# BRIEF
Collect all lines containing the word "time" from the data.

EXTRACTED RECORDS Block Start

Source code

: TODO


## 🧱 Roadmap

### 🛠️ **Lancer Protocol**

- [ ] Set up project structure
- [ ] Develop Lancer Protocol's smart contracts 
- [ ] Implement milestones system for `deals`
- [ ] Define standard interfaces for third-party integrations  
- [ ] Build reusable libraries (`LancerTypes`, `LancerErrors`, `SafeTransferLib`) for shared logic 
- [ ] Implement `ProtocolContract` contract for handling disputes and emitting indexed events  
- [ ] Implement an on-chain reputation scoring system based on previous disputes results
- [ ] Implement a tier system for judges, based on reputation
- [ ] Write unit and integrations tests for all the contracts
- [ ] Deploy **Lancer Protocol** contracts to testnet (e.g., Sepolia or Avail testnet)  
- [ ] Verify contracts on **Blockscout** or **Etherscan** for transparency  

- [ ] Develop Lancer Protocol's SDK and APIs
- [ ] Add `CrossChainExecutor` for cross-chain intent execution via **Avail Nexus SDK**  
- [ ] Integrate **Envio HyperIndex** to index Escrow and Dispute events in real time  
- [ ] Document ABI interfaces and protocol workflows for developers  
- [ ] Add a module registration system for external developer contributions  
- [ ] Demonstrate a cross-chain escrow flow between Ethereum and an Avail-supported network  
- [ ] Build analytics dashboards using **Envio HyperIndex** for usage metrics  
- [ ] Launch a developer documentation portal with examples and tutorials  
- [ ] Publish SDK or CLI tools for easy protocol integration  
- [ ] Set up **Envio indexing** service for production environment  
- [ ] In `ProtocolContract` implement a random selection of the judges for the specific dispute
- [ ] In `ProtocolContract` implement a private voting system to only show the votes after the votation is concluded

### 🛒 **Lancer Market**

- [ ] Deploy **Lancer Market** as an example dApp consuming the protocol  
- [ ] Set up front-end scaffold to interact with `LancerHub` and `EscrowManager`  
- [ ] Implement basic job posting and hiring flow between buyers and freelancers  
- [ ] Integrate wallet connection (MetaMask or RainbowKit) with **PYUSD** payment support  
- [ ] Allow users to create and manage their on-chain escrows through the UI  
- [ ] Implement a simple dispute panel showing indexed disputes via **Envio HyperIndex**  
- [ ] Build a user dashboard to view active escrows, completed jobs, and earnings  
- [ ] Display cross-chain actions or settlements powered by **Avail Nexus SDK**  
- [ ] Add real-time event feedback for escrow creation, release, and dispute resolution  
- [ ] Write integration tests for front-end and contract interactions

EXTRACTED RECORDS Block End

# SOLUTION TO THE PROBLEM
- [ ] Integrate **Envio HyperIndex** to index Escrow and Dispute events in real time  
- [ ] Add real-time event feedback for escrow creation, release, and dispute resolution  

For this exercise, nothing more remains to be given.